[Given data Boundary: Start]
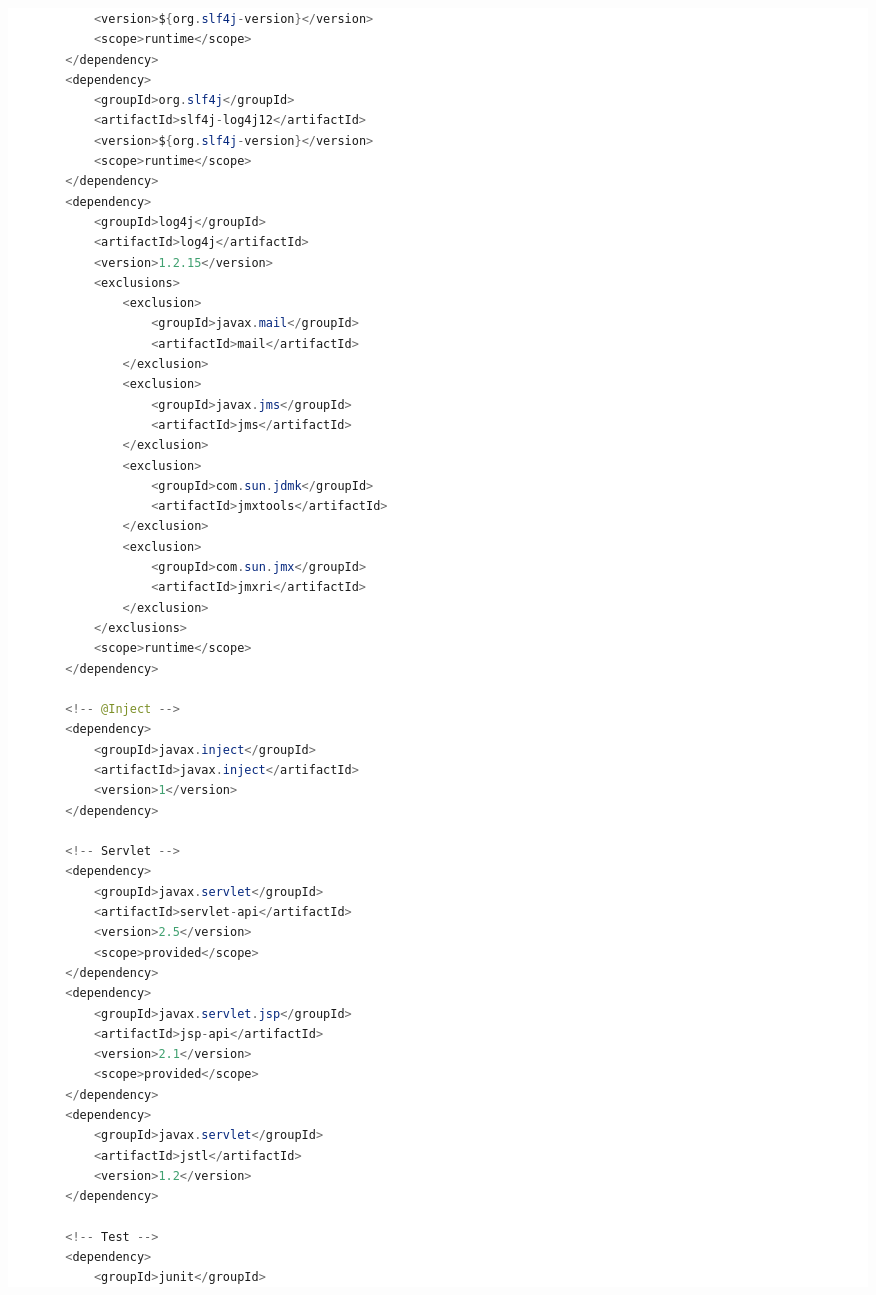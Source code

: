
 ```java
			<version>${org.slf4j-version}</version>
			<scope>runtime</scope>
		</dependency>
		<dependency>
			<groupId>org.slf4j</groupId>
			<artifactId>slf4j-log4j12</artifactId>
			<version>${org.slf4j-version}</version>
			<scope>runtime</scope>
		</dependency>
		<dependency>
			<groupId>log4j</groupId>
			<artifactId>log4j</artifactId>
			<version>1.2.15</version>
			<exclusions>
				<exclusion>
					<groupId>javax.mail</groupId>
					<artifactId>mail</artifactId>
				</exclusion>
				<exclusion>
					<groupId>javax.jms</groupId>
					<artifactId>jms</artifactId>
				</exclusion>
				<exclusion>
					<groupId>com.sun.jdmk</groupId>
					<artifactId>jmxtools</artifactId>
				</exclusion>
				<exclusion>
					<groupId>com.sun.jmx</groupId>
					<artifactId>jmxri</artifactId>
				</exclusion>
			</exclusions>
			<scope>runtime</scope>
		</dependency>

		<!-- @Inject -->
		<dependency>
			<groupId>javax.inject</groupId>
			<artifactId>javax.inject</artifactId>
			<version>1</version>
		</dependency>
				
		<!-- Servlet -->
		<dependency>
			<groupId>javax.servlet</groupId>
			<artifactId>servlet-api</artifactId>
			<version>2.5</version>
			<scope>provided</scope>
		</dependency>
		<dependency>
			<groupId>javax.servlet.jsp</groupId>
			<artifactId>jsp-api</artifactId>
			<version>2.1</version>
			<scope>provided</scope>
		</dependency>
		<dependency>
			<groupId>javax.servlet</groupId>
			<artifactId>jstl</artifactId>
			<version>1.2</version>
		</dependency>
	
		<!-- Test -->
		<dependency>
			<groupId>junit</groupId>
```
[Given data Boundary: End]
→ **What needs to be done**:
Without the pictures, return the records above exactly as written.

→ **Answer below**:
Source code

:
 ```java
			<version>${org.slf4j-version}</version>
			<scope>runtime</scope>
		</dependency>
		<dependency>
			<groupId>org.slf4j</groupId>
			<artifactId>slf4j-log4j12</artifactId>
			<version>${org.slf4j-version}</version>
			<scope>runtime</scope>
		</dependency>
		<dependency>
			<groupId>log4j</groupId>
			<artifactId>log4j</artifactId>
			<version>1.2.15</version>
			<exclusions>
				<exclusion>
					<groupId>javax.mail</groupId>
					<artifactId>mail</artifactId>
				</exclusion>
				<exclusion>
					<groupId>javax.jms</groupId>
					<artifactId>jms</artifactId>
				</exclusion>
				<exclusion>
					<groupId>com.sun.jdmk</groupId>
					<artifactId>jmxtools</artifactId>
				</exclusion>
				<exclusion>
					<groupId>com.sun.jmx</groupId>
					<artifactId>jmxri</artifactId>
				</exclusion>
			</exclusions>
			<scope>runtime</scope>
		</dependency>

		<!-- @Inject -->
		<dependency>
			<groupId>javax.inject</groupId>
			<artifactId>javax.inject</artifactId>
			<version>1</version>
		</dependency>
				
		<!-- Servlet -->
		<dependency>
			<groupId>javax.servlet</groupId>
			<artifactId>servlet-api</artifactId>
			<version>2.5</version>
			<scope>provided</scope>
		</dependency>
		<dependency>
			<groupId>javax.servlet.jsp</groupId>
			<artifactId>jsp-api</artifactId>
			<version>2.1</version>
			<scope>provided</scope>
		</dependency>
		<dependency>
			<groupId>javax.servlet</groupId>
			<artifactId>jstl</artifactId>
			<version>1.2</version>
		</dependency>
	
		<!-- Test -->
		<dependency>
			<groupId>junit</groupId>
```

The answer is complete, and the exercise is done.